(Stored data entries)
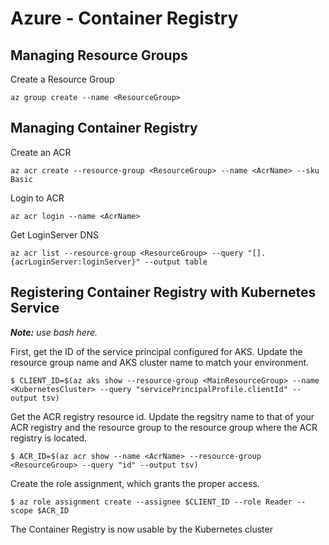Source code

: # Azure - Container Registry

## Managing Resource Groups
Create a Resource Group
```
az group create --name <ResourceGroup>
```

## Managing Container Registry
Create an ACR
```
az acr create --resource-group <ResourceGroup> --name <AcrName> --sku Basic
```

Login to ACR
```
az acr login --name <AcrName>
```

Get LoginServer DNS
```
az acr list --resource-group <ResourceGroup> --query "[].{acrLoginServer:loginServer}" --output table
```

## Registering Container Registry with Kubernetes Service

_**Note:** use bash here._

First, get the ID of the service principal configured for AKS. Update the resource group name and AKS cluster name to match your environment.
```
$ CLIENT_ID=$(az aks show --resource-group <MainResourceGroup> --name <KubernetesCluster> --query "servicePrincipalProfile.clientId" --output tsv)
```

Get the ACR registry resource id. Update the regsitry name to that of your ACR registry and the resource group to the resource group where the ACR registry is located.
```
$ ACR_ID=$(az acr show --name <AcrName> --resource-group <ResourceGroup> --query "id" --output tsv)
```
Create the role assignment, which grants the proper access.
```
$ az role assignment create --assignee $CLIENT_ID --role Reader --scope $ACR_ID
```
The Container Registry is now usable by the Kubernetes cluster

◆ Work required: In the entries above, identify every line with the word "show". Copy those lines.

◆ Task response:
$ CLIENT_ID=$(az aks show --resource-group <MainResourceGroup> --name <KubernetesCluster> --query "servicePrincipalProfile.clientId" --output tsv)
$ ACR_ID=$(az acr show --name <AcrName> --resource-group <ResourceGroup> --query "id" --output tsv)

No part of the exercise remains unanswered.